Originally Posted By: BranShea
By-the-by:

" Note.- The text of the poems is taken from Dyce's edition and has been left unchanged exept for some minor spelling alterations in which some letters such as j.u,and v, have been adapted to present day use. I am grateful to Miss Joan Pye for her great help in this book."

"Present day"was 1949 when this booklet was Edited by a Roland Gant in London =, but Printed and bound by Mouton and Company in Holland (of all places) The hague. They are fragments of longer and some short poems. Only 64 pages thick.

What meaneth covered 'rugs'?

Bye-the-Bye Bye?



Well!
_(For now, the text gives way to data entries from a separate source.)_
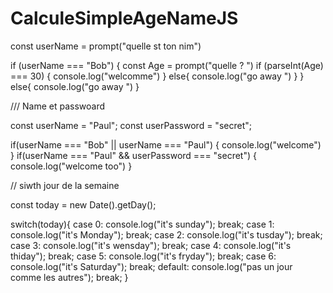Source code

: # CalculeSimpleAgeNameJS

const userName = prompt("quelle st ton nim")

if (userName === "Bob") {
  const Age = prompt("quelle ? ")
  if (parseInt(Age) === 30) {
    console.log("welcomme")
  }
 else{
  console.log("go away ")
 }
}
else{
  console.log("go away ")
}


/// Name et passwoard 

const userName = "Paul";
const userPassword = "secret";

if(userName === "Bob" || userName === "Paul") {
  console.log("welcome")
}
if(userName === "Paul" && userPassword === "secret") {
  console.log("welcome too")
}

// siwth jour de la semaine 

const today = new Date().getDay();

switch(today){
  case 0:
    console.log("it's sunday");
    break;
  case 1:
    console.log("it's Monday");
    break;
  case 2:
    console.log("it's tusday");
    break;
  case 3:
    console.log("it's wensday");
    break;
  case 4:
    console.log("it's thiday");
    break;
  case 5:
    console.log("it's fryday");
    break;
  case 6:
    console.log("it's Saturday");
    break;
  default:
    console.log("pas un jour comme les autres");
    break;
}

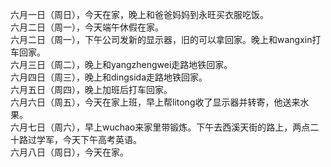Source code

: 六月一日（周日），今天在家，晚上和爸爸妈妈到永旺买衣服吃饭。</br>
六月二日（周一），今天端午休假在家。</br>
六月二日（周一），下午公司发新的显示器，旧的可以拿回家。晚上和wangxin打车回家。</br>
六月三日（周二），晚上和yangzhengwei走路地铁回家。</br>
六月四日（周三），晚上和dingsida走路地铁回家。</br>
六月五日（周四），晚上加班后打车回家。</br>
六月六日（周五），今天在家上班，早上帮litong收了显示器并转寄，他送来水果。</br>
六月七日（周六），早上wuchao来家里带锻炼。下午去西溪天街的路上，两点二十路过学军，今天下午高考英语。</br>
六月八日（周日），今天在家。</br>
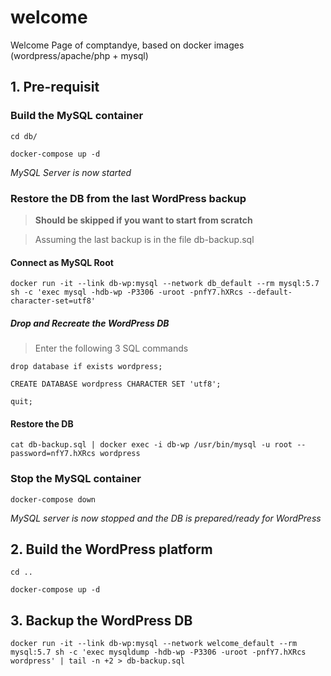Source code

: # welcome
Welcome Page of comptandye, based on docker images (wordpress/apache/php + mysql)

## 1. Pre-requisit
### Build the MySQL container
`cd db/`

`docker-compose up -d`

*MySQL Server is now started*

### Restore the DB from the last WordPress backup
> **Should be skipped if you want to start from scratch**

> Assuming the last backup is in the file db-backup.sql

#### Connect as MySQL Root
`docker run -it --link db-wp:mysql --network db_default --rm mysql:5.7 sh -c 'exec mysql -hdb-wp -P3306 -uroot -pnfY7.hXRcs --default-character-set=utf8'`
##### Drop and Recreate the WordPress DB

> Enter the following 3 SQL commands

`drop database if exists wordpress;`

`CREATE DATABASE wordpress CHARACTER SET 'utf8';`

`quit;`

#### Restore the DB
`cat db-backup.sql | docker exec -i db-wp /usr/bin/mysql -u root --password=nfY7.hXRcs wordpress`

### Stop the MySQL container
`docker-compose down`

*MySQL server is now stopped and the DB is prepared/ready for WordPress*

## 2. Build the WordPress platform
`cd ..`

`docker-compose up -d`

## 3. Backup the WordPress DB
`` docker run -it --link db-wp:mysql --network welcome_default --rm mysql:5.7 sh -c 'exec mysqldump -hdb-wp -P3306 -uroot -pnfY7.hXRcs wordpress' | tail -n +2 > db-backup.sql ``
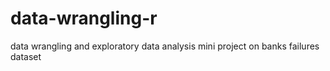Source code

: # data-wrangling-r
data wrangling and exploratory data analysis mini project on banks failures dataset
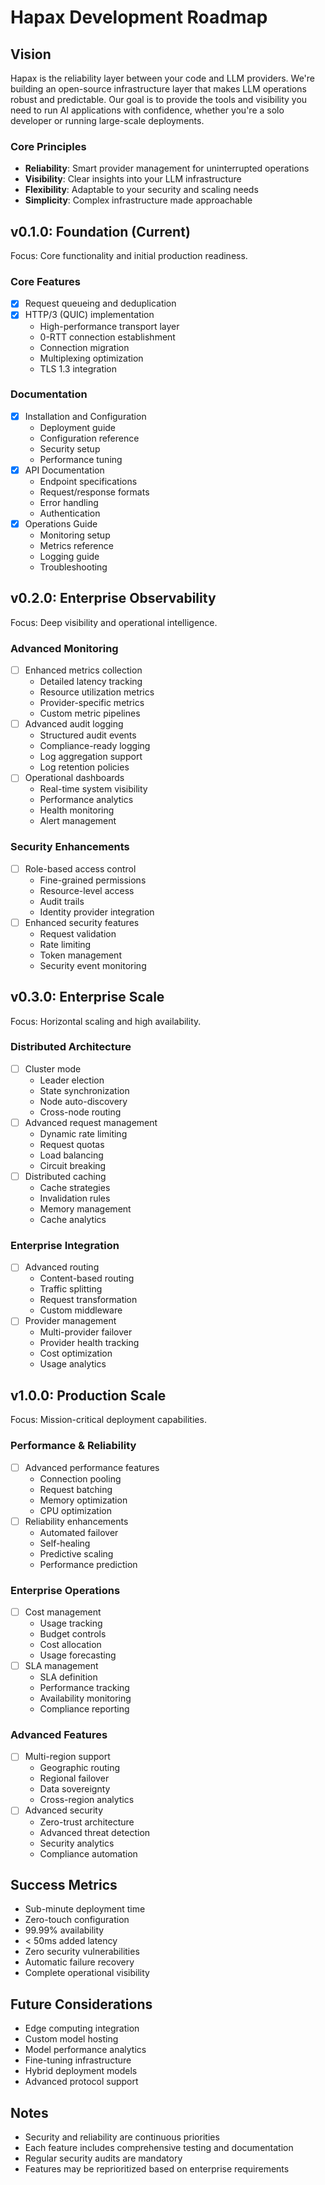 # Hapax Development Roadmap

## Vision
Hapax is the reliability layer between your code and LLM providers. We're building an open-source infrastructure layer that makes LLM operations robust and predictable. Our goal is to provide the tools and visibility you need to run AI applications with confidence, whether you're a solo developer or running large-scale deployments.

### Core Principles
- **Reliability**: Smart provider management for uninterrupted operations
- **Visibility**: Clear insights into your LLM infrastructure
- **Flexibility**: Adaptable to your security and scaling needs
- **Simplicity**: Complex infrastructure made approachable

## v0.1.0: Foundation (Current)
Focus: Core functionality and initial production readiness.

### Core Features
- [x] Request queueing and deduplication
- [x] HTTP/3 (QUIC) implementation
  - High-performance transport layer
  - 0-RTT connection establishment
  - Connection migration
  - Multiplexing optimization
  - TLS 1.3 integration

### Documentation
- [x] Installation and Configuration
  - Deployment guide
  - Configuration reference
  - Security setup
  - Performance tuning
- [x] API Documentation
  - Endpoint specifications
  - Request/response formats
  - Error handling
  - Authentication
- [x] Operations Guide
  - Monitoring setup
  - Metrics reference
  - Logging guide
  - Troubleshooting

## v0.2.0: Enterprise Observability
Focus: Deep visibility and operational intelligence.

### Advanced Monitoring
- [ ] Enhanced metrics collection
  - Detailed latency tracking
  - Resource utilization metrics
  - Provider-specific metrics
  - Custom metric pipelines
- [ ] Advanced audit logging
  - Structured audit events
  - Compliance-ready logging
  - Log aggregation support
  - Log retention policies
- [ ] Operational dashboards
  - Real-time system visibility
  - Performance analytics
  - Health monitoring
  - Alert management

### Security Enhancements
- [ ] Role-based access control
  - Fine-grained permissions
  - Resource-level access
  - Audit trails
  - Identity provider integration
- [ ] Enhanced security features
  - Request validation
  - Rate limiting
  - Token management
  - Security event monitoring

## v0.3.0: Enterprise Scale
Focus: Horizontal scaling and high availability.

### Distributed Architecture
- [ ] Cluster mode
  - Leader election
  - State synchronization
  - Node auto-discovery
  - Cross-node routing
- [ ] Advanced request management
  - Dynamic rate limiting
  - Request quotas
  - Load balancing
  - Circuit breaking
- [ ] Distributed caching
  - Cache strategies
  - Invalidation rules
  - Memory management
  - Cache analytics

### Enterprise Integration
- [ ] Advanced routing
  - Content-based routing
  - Traffic splitting
  - Request transformation
  - Custom middleware
- [ ] Provider management
  - Multi-provider failover
  - Provider health tracking
  - Cost optimization
  - Usage analytics

## v1.0.0: Production Scale
Focus: Mission-critical deployment capabilities.

### Performance & Reliability
- [ ] Advanced performance features
  - Connection pooling
  - Request batching
  - Memory optimization
  - CPU optimization
- [ ] Reliability enhancements
  - Automated failover
  - Self-healing
  - Predictive scaling
  - Performance prediction

### Enterprise Operations
- [ ] Cost management
  - Usage tracking
  - Budget controls
  - Cost allocation
  - Usage forecasting
- [ ] SLA management
  - SLA definition
  - Performance tracking
  - Availability monitoring
  - Compliance reporting

### Advanced Features
- [ ] Multi-region support
  - Geographic routing
  - Regional failover
  - Data sovereignty
  - Cross-region analytics
- [ ] Advanced security
  - Zero-trust architecture
  - Advanced threat detection
  - Security analytics
  - Compliance automation

## Success Metrics
- Sub-minute deployment time
- Zero-touch configuration
- 99.99% availability
- < 50ms added latency
- Zero security vulnerabilities
- Automatic failure recovery
- Complete operational visibility

## Future Considerations
- Edge computing integration
- Custom model hosting
- Model performance analytics
- Fine-tuning infrastructure
- Hybrid deployment models
- Advanced protocol support

## Notes
- Security and reliability are continuous priorities
- Each feature includes comprehensive testing and documentation
- Regular security audits are mandatory
- Features may be reprioritized based on enterprise requirements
If you must ask, rugs cover bare boards in which the absence of indicates the hard times at hand in John Skeleton's poem.
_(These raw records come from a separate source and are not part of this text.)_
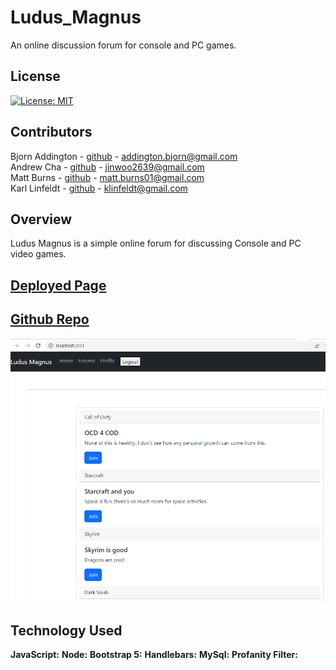 # **Ludus_Magnus**

An online discussion forum for console and PC games.

## License

[![License: MIT](https://img.shields.io/badge/License-MIT-yellow.svg)](https://opensource.org/licenses/MIT)

## Contributors

Bjorn Addington - [github](https://github.com/Franswarduvar) - addington.bjorn@gmail.com <br>
Andrew Cha - [github](https://github.com/Jinnywoo) - jinwoo2639@gmail.com <br>
Matt Burns - [github](https://github.com/FrankFrackle) - matt.burns01@gmail.com <br>
Karl Linfeldt - [github](https://github.com/KarlOL82) - klinfeldt@gmail.com <br>

## Overview

Ludus Magnus is a simple online forum for discussing Console and PC video games.

## [Deployed Page](https://enigmatic-cove-03555.herokuapp.com/)

## [Github Repo](https://github.com/KarlOL82/ludus_magnus)

![Main Menu](./assets/mainChat.png "Main Menu")

## Technology Used

**JavaScript:**
**Node:**
**Bootstrap 5:**
**Handlebars:**
**MySql:**
**Profanity Filter:**
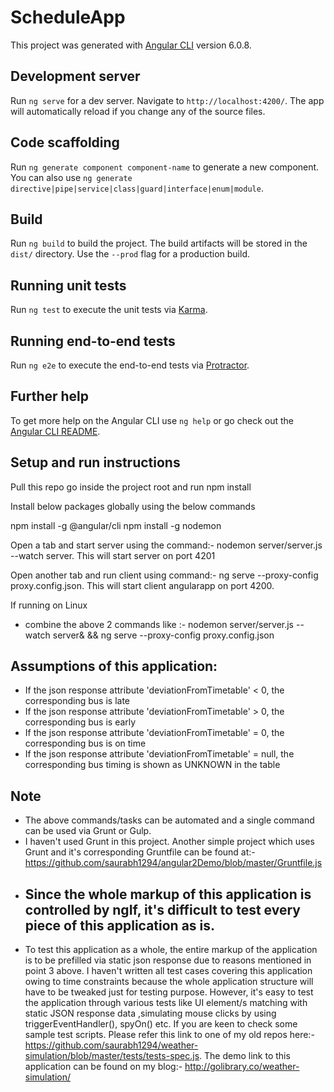 # ScheduleApp

This project was generated with [Angular CLI](https://github.com/angular/angular-cli) version 6.0.8.

## Development server

Run `ng serve` for a dev server. Navigate to `http://localhost:4200/`. The app will automatically reload if you change any of the source files.

## Code scaffolding

Run `ng generate component component-name` to generate a new component. You can also use `ng generate directive|pipe|service|class|guard|interface|enum|module`.

## Build

Run `ng build` to build the project. The build artifacts will be stored in the `dist/` directory. Use the `--prod` flag for a production build.

## Running unit tests

Run `ng test` to execute the unit tests via [Karma](https://karma-runner.github.io).

## Running end-to-end tests

Run `ng e2e` to execute the end-to-end tests via [Protractor](http://www.protractortest.org/).

## Further help

To get more help on the Angular CLI use `ng help` or go check out the [Angular CLI README](https://github.com/angular/angular-cli/blob/master/README.md).

## Setup and run instructions

Pull this repo go inside the project root and run npm install

Install below packages globally using the below commands

npm install -g @angular/cli
npm install -g nodemon

Open a tab and start server using the command:- nodemon server/server.js --watch server.  This will start server on port 4201

Open another tab and run client using command:- ng serve --proxy-config proxy.config.json. This will start client angularapp on port 4200.


If running on Linux 
* combine the above 2 commands like :- nodemon server/server.js --watch server& && ng serve --proxy-config proxy.config.json



## Assumptions of this application:

* If the json response attribute 'deviationFromTimetable' < 0, the corresponding bus is late
* If the json response attribute 'deviationFromTimetable' > 0, the corresponding bus is early
* If the json response attribute 'deviationFromTimetable' = 0, the corresponding bus is on time
* If the json response attribute 'deviationFromTimetable' = null, the corresponding bus timing is shown as UNKNOWN in the table


## Note
* The above commands/tasks can be automated and a single command can be used via Grunt or Gulp.
* I haven't used Grunt in this project. Another simple project which uses Grunt and it's corresponding Gruntfile can be found
at:- https://github.com/saurabh1294/angular2Demo/blob/master/Gruntfile.js
* ## Since the whole markup of this application is controlled by ngIf, it's difficult to test every piece of this application as is.
* To test this application as a whole, the entire markup of the application is to be prefilled via static json response due
  to reasons mentioned in point 3 above. I haven't written all test cases covering this application owing to time constraints because 
  the whole application structure will have to be tweaked just for testing purpose. However, it's easy to test the application through
  various tests like UI element/s matching with static JSON response data ,simulating mouse clicks by using triggerEventHandler(), spyOn() etc.
  If you are keen to check some sample test scripts. Please refer this link to one of my old repos 
  here:- https://github.com/saurabh1294/weather-simulation/blob/master/tests/tests-spec.js. 
  The demo link to this application can be found on my blog:- http://golibrary.co/weather-simulation/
So many gay swordes, (here, the meaning of "swordes" is suspect.)

So many altered wordes, (here, wordes means words but doesn't rhyme with bordes.)

And so few covered bordes. (few could afford to cover their boards with de rigueur rugs.)

--Sawe I never (that's what he had seen never before.)

In the sweet by and by: You can find an in-text discussion of the meaning of John Skeleton's use of the term "bordes" in Dyce's edition which is used as an example beneath a poem which mentioned painting ship's "bordes" with pictures of the creatures as they boarded Noe's Ark.



Last edited by themilum; 11/26/07 11:14 PM.